Du reste, l’ensemble des chercheurs du MPI sera, d’office, nommé professeur à titre honoraire de l’Université du Luxembourg. En outre, puisque le Max Planck Institute n’est pas habilité à délivrer des diplômes, c’est, évidemment, prioritairement avec l’Uni que se fera la délivrance des doctorats.

Des candidats à l'appel

Le directeur général du MPI, Burkhard Hess, se réjouit évidemment de cette proximité, à la fois intellectuelle et géographique. « Nous organisons régulièrement des conférences ensemble. Tous les mercredis, par ailleurs, nous avons des réunions entre nous afin de discuter des éventuels problèmes et de faire avancer les choses positivement. C’est vraiment une très belle combinaison de pouvoir avoir, d’un côté, la faculté de droit de l’Université, et de l’autre, un institut comme le nôtre, qui constitue aussi une source d’attraction pour des chercheurs du monde entier. »

Les dossiers de candidature se comptent d’ailleurs par centaines. Une annonce parue dans un blog et un journal spécialisés ont ainsi généré, en quelques semaines, quelque 600 réponses. Pour cinq postes administratifs ouverts, pas moins de 450 CV sont également parvenus au secrétariat… Des marques d’intérêt pour le moins prononcées qu’il convient aussi de gérer au mieux.

Surtout que l’équipe de direction est loin d’être au complet. Pour l’heure, le Max Planck Institute Luxembourg for International, European and Regulatory Procedural Law ne compte qu’un seul directeur, Burkhard Hess, à la tête du département de droit européen, et qui occupe également les fonctions de directeur général de l’institut. Deux autres directeurs (pour les départements de droit international et de droit financier) sont en cours de recrutement.

La coordination générale, elle, est assurée par un chief operating officer, Wolfgang Knill, « transfuge » de l’Université du Luxembourg, où il occupait, depuis trois ans, les fonctions de responsable des ressources humaines, après avoir occupé des fonctions similaires chez Luxair pendant trois ans également.

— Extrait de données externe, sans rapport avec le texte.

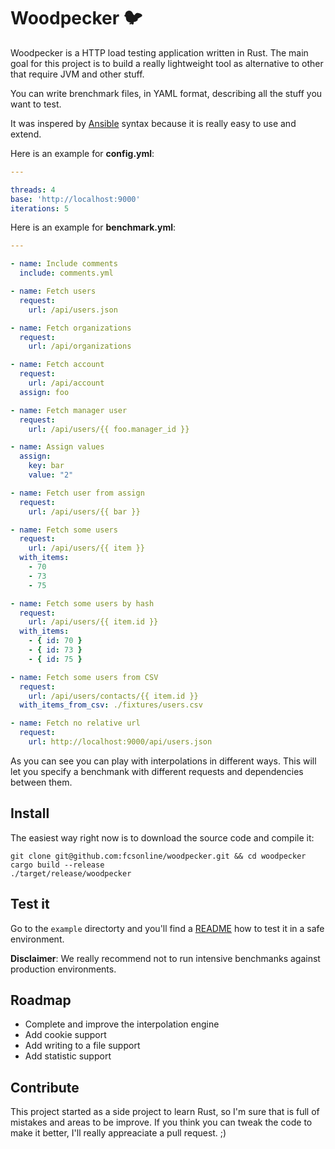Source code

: # Woodpecker 🐦

Woodpecker is a HTTP load testing application written in Rust. The main goal
for this project is to build a really lightweight tool as alternative to other
that require JVM and other stuff.

You can write brenchmark files, in YAML format, describing all the stuff you
want to test.

It was inspered by [Ansible](http://docs.ansible.com/ansible/playbooks_intro.html)
syntax because it is really easy to use and extend.

Here is an example for **config.yml**:

```yaml
---

threads: 4
base: 'http://localhost:9000'
iterations: 5
```

Here is an example for **benchmark.yml**:

```yaml
---

- name: Include comments
  include: comments.yml

- name: Fetch users
  request:
    url: /api/users.json

- name: Fetch organizations
  request:
    url: /api/organizations

- name: Fetch account
  request:
    url: /api/account
  assign: foo

- name: Fetch manager user
  request:
    url: /api/users/{{ foo.manager_id }}

- name: Assign values
  assign:
    key: bar
    value: "2"

- name: Fetch user from assign
  request:
    url: /api/users/{{ bar }}

- name: Fetch some users
  request:
    url: /api/users/{{ item }}
  with_items:
    - 70
    - 73
    - 75

- name: Fetch some users by hash
  request:
    url: /api/users/{{ item.id }}
  with_items:
    - { id: 70 }
    - { id: 73 }
    - { id: 75 }

- name: Fetch some users from CSV
  request:
    url: /api/users/contacts/{{ item.id }}
  with_items_from_csv: ./fixtures/users.csv

- name: Fetch no relative url
  request:
    url: http://localhost:9000/api/users.json
```

As you can see you can play with interpolations in different ways. This
will let you specify a benchmank with different requests and
dependencies between them.

## Install

The easiest way right now is to download the source code and compile
it:

```
git clone git@github.com:fcsonline/woodpecker.git && cd woodpecker
cargo build --release
./target/release/woodpecker
```

## Test it

Go to the `example` directorty and you'll find a [README](./example) how
to test it in a safe environment.

**Disclaimer**: We really recommend not to run intensive benchmanks against
production environments.

## Roadmap

- Complete and improve the interpolation engine
- Add cookie support
- Add writing to a file support
- Add statistic support

## Contribute

This project started as a side project to learn Rust, so I'm sure that is full
of mistakes and areas to be improve. If you think you can tweak the code to
make it better, I'll really appreaciate a pull request. ;)

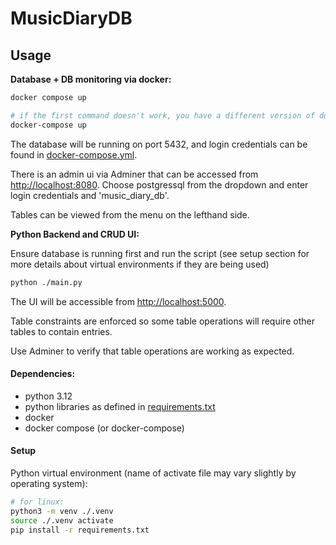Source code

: # MusicDiaryDB

## Usage

**Database + DB monitoring via docker:**
```bash
docker compose up

# if the first command doesn't work, you have a different version of docker compose (use this instead):
docker-compose up
```

The database will be running on port 5432, and login credentials can be found in [docker-compose.yml](docker-compose.yml).


There is an admin ui via Adminer that can be accessed from [http://localhost:8080](http://localhost:8080).
Choose postgressql from the dropdown and enter login credentials and 'music_diary_db'.

Tables can be viewed from the menu on the lefthand side.



**Python Backend and CRUD UI:**

Ensure database is running first and run the script (see setup section for more details about virtual environments if they are being used)
```bash
python ./main.py
```

The UI will be accessible from [http://localhost:5000](http://localhost:5000).

Table constraints are enforced so some table operations will require other tables to contain entries.

Use Adminer to verify that table operations are working as expected.


#### Dependencies:
- python 3.12
- python libraries as defined in [requirements.txt](requirements.txt)
- docker
- docker compose (or docker-compose)

#### Setup

Python virtual environment (name of activate file may vary slightly by operating system):
```bash
# for linux:
python3 -m venv ./.venv
source ./.venv activate
pip install -r requirements.txt
```

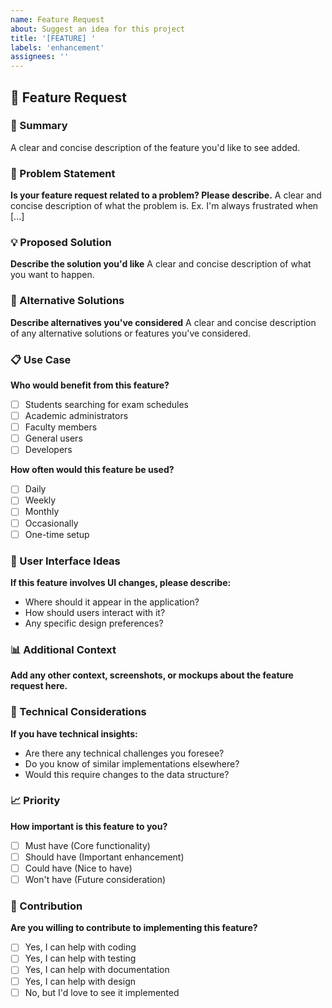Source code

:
 ```yaml
---
name: Feature Request
about: Suggest an idea for this project
title: '[FEATURE] '
labels: 'enhancement'
assignees: ''
---
```


## 🚀 Feature Request

### 📝 Summary
A clear and concise description of the feature you'd like to see added.

### 🎯 Problem Statement
**Is your feature request related to a problem? Please describe.**
A clear and concise description of what the problem is. Ex. I'm always frustrated when [...]

### 💡 Proposed Solution
**Describe the solution you'd like**
A clear and concise description of what you want to happen.

### 🔄 Alternative Solutions
**Describe alternatives you've considered**
A clear and concise description of any alternative solutions or features you've considered.

### 📋 Use Case
**Who would benefit from this feature?**
- [ ] Students searching for exam schedules
- [ ] Academic administrators
- [ ] Faculty members
- [ ] General users
- [ ] Developers

**How often would this feature be used?**
- [ ] Daily
- [ ] Weekly
- [ ] Monthly
- [ ] Occasionally
- [ ] One-time setup

### 🎨 User Interface Ideas
**If this feature involves UI changes, please describe:**
- Where should it appear in the application?
- How should users interact with it?
- Any specific design preferences?

### 📊 Additional Context
**Add any other context, screenshots, or mockups about the feature request here.**

### 🔧 Technical Considerations
**If you have technical insights:**
- Are there any technical challenges you foresee?
- Do you know of similar implementations elsewhere?
- Would this require changes to the data structure?

### 📈 Priority
**How important is this feature to you?**
- [ ] Must have (Core functionality)
- [ ] Should have (Important enhancement)
- [ ] Could have (Nice to have)
- [ ] Won't have (Future consideration)

### 🤝 Contribution
**Are you willing to contribute to implementing this feature?**
- [ ] Yes, I can help with coding
- [ ] Yes, I can help with testing
- [ ] Yes, I can help with documentation
- [ ] Yes, I can help with design
- [ ] No, but I'd love to see it implemented
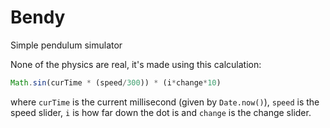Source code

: # Bendy
Simple pendulum simulator

None of the physics are real, it's made using this calculation:
```js
Math.sin(curTime * (speed/300)) * (i*change*10)
```
where `curTime` is the current millisecond (given by `Date.now()`), `speed` is the speed slider, `i` is how far down the dot is and `change` is the change slider.
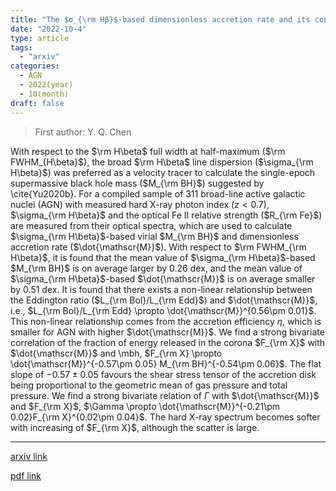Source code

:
 ```yaml
---
title: "The $σ_{\rm Hβ}$-based dimensionless accretion rate and its connection with the corona for AGN"
date: "2022-10-4"
type: article
tags:
  - "arxiv"
categories:
  - AGN
  - 2022(year)
  - 10(month)
draft: false
---
```

> First author: Y. Q. Chen

 With respect to the $\rm H\beta$ full width at half-maximum ($\rm
FWHM_{H\beta}$), the broad $\rm H\beta$ line dispersion ($\sigma_{\rm H\beta}$)
was preferred as a velocity tracer to calculate the single-epoch supermassive
black hole mass ($M_{\rm BH}$) suggested by \cite{Yu2020b}. For a compiled
sample of 311 broad-line active galactic nuclei (AGN) with measured hard X-ray
photon index ($z<0.7$), $\sigma_{\rm H\beta}$ and the optical Fe II relative
strength ($R_{\rm Fe}$) are measured from their optical spectra, which are used
to calculate $\sigma_{\rm H\beta}$-based virial $M_{\rm BH}$ and dimensionless
accretion rate ($\dot{\mathscr{M}}$). With respect to $\rm FWHM_{\rm H\beta}$,
it is found that the mean value of $\sigma_{\rm H\beta}$-based $M_{\rm BH}$ is
on average larger by 0.26 dex, and the mean value of $\sigma_{\rm
H\beta}$-based $\dot{\mathscr{M}}$ is on average smaller by 0.51 dex. It is
found that there exists a non-linear relationship between the Eddington ratio
($L_{\rm Bol}/L_{\rm Edd}$) and $\dot{\mathscr{M}}$, i.e., $L_{\rm Bol}/L_{\rm
Edd} \propto \dot{\mathscr{M}}^{0.56\pm 0.01}$. This non-linear relationship
comes from the accretion efficiency $\eta$, which is smaller for AGN with
higher $\dot{\mathscr{M}}$. We find a strong bivariate correlation of the
fraction of energy released in the corona $F_{\rm X}$ with $\dot{\mathscr{M}}$
and \mbh, $F_{\rm X} \propto \dot{\mathscr{M}}^{-0.57\pm 0.05} M_{\rm
BH}^{-0.54\pm 0.06}$. The flat slope of $-0.57\pm 0.05$ favours the shear
stress tensor of the accretion disk being proportional to the geometric mean of
gas pressure and total pressure. We find a strong bivariate relation of
$\Gamma$ with $\dot{\mathscr{M}}$ and $F_{\rm X}$, $\Gamma \propto
\dot{\mathscr{M}}^{-0.21\pm 0.02}F_{\rm X}^{0.02\pm 0.04}$. The hard X-ray
spectrum becomes softer with increasing of $F_{\rm X}$, although the scatter is
large.

---
[arxiv link](http://arxiv.org/abs/2210.01316v1)

[pdf link](http://arxiv.org/pdf/2210.01316v1)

M. Hess, lui, est professeur de la Faculté de droit de la prestigieuse université allemande de Heidelberg et directeur de l’Institut de droit privé international entre 2003 et 2012. Âgé de 52 ans, il est notamment spécialisé dans le domaine de la recherche en droit européen et communautaire et a étudié de près tous les développements des systèmes judiciaires dans les États membres. Contacté en novembre 2011 par la Société Max Planck (voir encadré), il a finalement accepté de prendre en mains la destinée du MPI en septembre dernier.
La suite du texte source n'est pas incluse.